[Dataset entries]
>>>
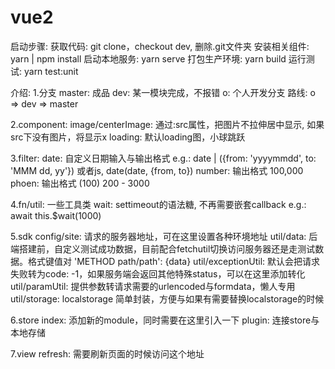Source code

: # vue2

启动步骤:
获取代码: git clone，checkout dev, 删除.git文件夹
安装相关组件: yarn | npm install
启动本地服务: yarn serve
打包生产环境: yarn build
运行测试: yarn test:unit

介绍:
1.分支
  master: 成品
  dev: 某一模块完成，不报错
  o: 个人开发分支
  路线: o => dev => master
  
2.component:
  image/centerImage: 通过:src属性，把图片不拉伸居中显示, 如果src下没有图片，将显示x
  loading: 默认loading图，小球跳跃

3.filter:
  date: 自定义日期输入与输出格式
    e.g.: date | ({from: 'yyyymmdd', to: 'MMM dd, yy'}) 或者js, date(date, {from, to})
   number: 输出格式 100,000
   phoen: 输出格式 (100) 200 - 3000
  
 4.fn/util: 一些工具类
  wait: settimeout的语法糖, 不再需要嵌套callback
    e.g.: await this.$wait(1000)
    
5.sdk
  config/site: 请求的服务器地址，可在这里设置各种环境地址
  util/data: 后端搭建前，自定义测试成功数据，目前配合fetchutil切换访问服务器还是走测试数据。格式键值对 'METHOD path/path': {data}
  util/exceptionUtil: 默认会把请求失败转为code: -1，如果服务端会返回其他特殊status，可以在这里添加转化
  util/paramUtil: 提供参数转请求需要的urlencoded与formdata，懒人专用
  util/storage: localstorage 简单封装，方便与如果有需要替换localstorage的时候
  
6.store
  index: 添加新的module，同时需要在这里引入一下
  plugin: 连接store与本地存储
  
7.view
  refresh: 需要刷新页面的时候访问这个地址
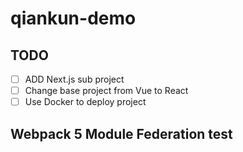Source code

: # qiankun-demo

## TODO
- [ ] ADD Next.js sub project
- [ ] Change base project from Vue to React
- [ ] Use Docker to deploy project

## Webpack 5 Module Federation test
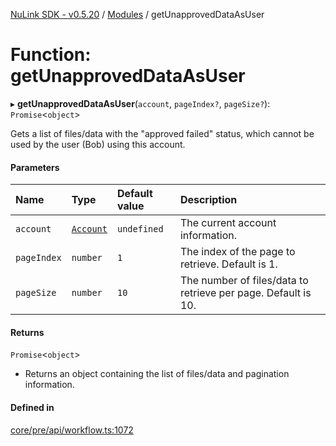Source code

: [NuLink SDK - v0.5.20](../README.md) / [Modules](../modules.md) / getUnapprovedDataAsUser

# Function: getUnapprovedDataAsUser

▸ **getUnapprovedDataAsUser**(`account`, `pageIndex?`, `pageSize?`): `Promise`<`object`\>

Gets a list of files/data with the "approved failed" status, which cannot be used by the user (Bob) using this account.

#### Parameters

| Name | Type | Default value | Description |
| :------ | :------ | :------ | :------ |
| `account` | [`Account`](../classes/Account.md) | `undefined` | The current account information. |
| `pageIndex` | `number` | `1` | The index of the page to retrieve. Default is 1. |
| `pageSize` | `number` | `10` | The number of files/data to retrieve per page. Default is 10. |

#### Returns

`Promise`<`object`\>

- Returns an object containing the list of files/data and pagination information.

#### Defined in

[core/pre/api/workflow.ts:1072](https://github.com/NuLink-network/nulink-sdk/blob/e6138bf/src/core/pre/api/workflow.ts#L1072)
<<<
• **Required work**
Look above for the line containing "路线: o => dev => master", then write out every line from there down to the line containing "- [ ] ADD Next.js sub project", that line included, with no pictures.

• **Solution to this exercise**
  路线: o => dev => master
  
2.component:
  image/centerImage: 通过:src属性，把图片不拉伸居中显示, 如果src下没有图片，将显示x
  loading: 默认loading图，小球跳跃

3.filter:
  date: 自定义日期输入与输出格式
    e.g.: date | ({from: 'yyyymmdd', to: 'MMM dd, yy'}) 或者js, date(date, {from, to})
   number: 输出格式 100,000
   phoen: 输出格式 (100) 200 - 3000
  
 4.fn/util: 一些工具类
  wait: settimeout的语法糖, 不再需要嵌套callback
    e.g.: await this.$wait(1000)
    
5.sdk
  config/site: 请求的服务器地址，可在这里设置各种环境地址
  util/data: 后端搭建前，自定义测试成功数据，目前配合fetchutil切换访问服务器还是走测试数据。格式键值对 'METHOD path/path': {data}
  util/exceptionUtil: 默认会把请求失败转为code: -1，如果服务端会返回其他特殊status，可以在这里添加转化
  util/paramUtil: 提供参数转请求需要的urlencoded与formdata，懒人专用
  util/storage: localstorage 简单封装，方便与如果有需要替换localstorage的时候
  
6.store
  index: 添加新的module，同时需要在这里引入一下
  plugin: 连接store与本地存储
  
7.view
  refresh: 需要刷新页面的时候访问这个地址
Source code

: # qiankun-demo

## TODO
- [ ] ADD Next.js sub project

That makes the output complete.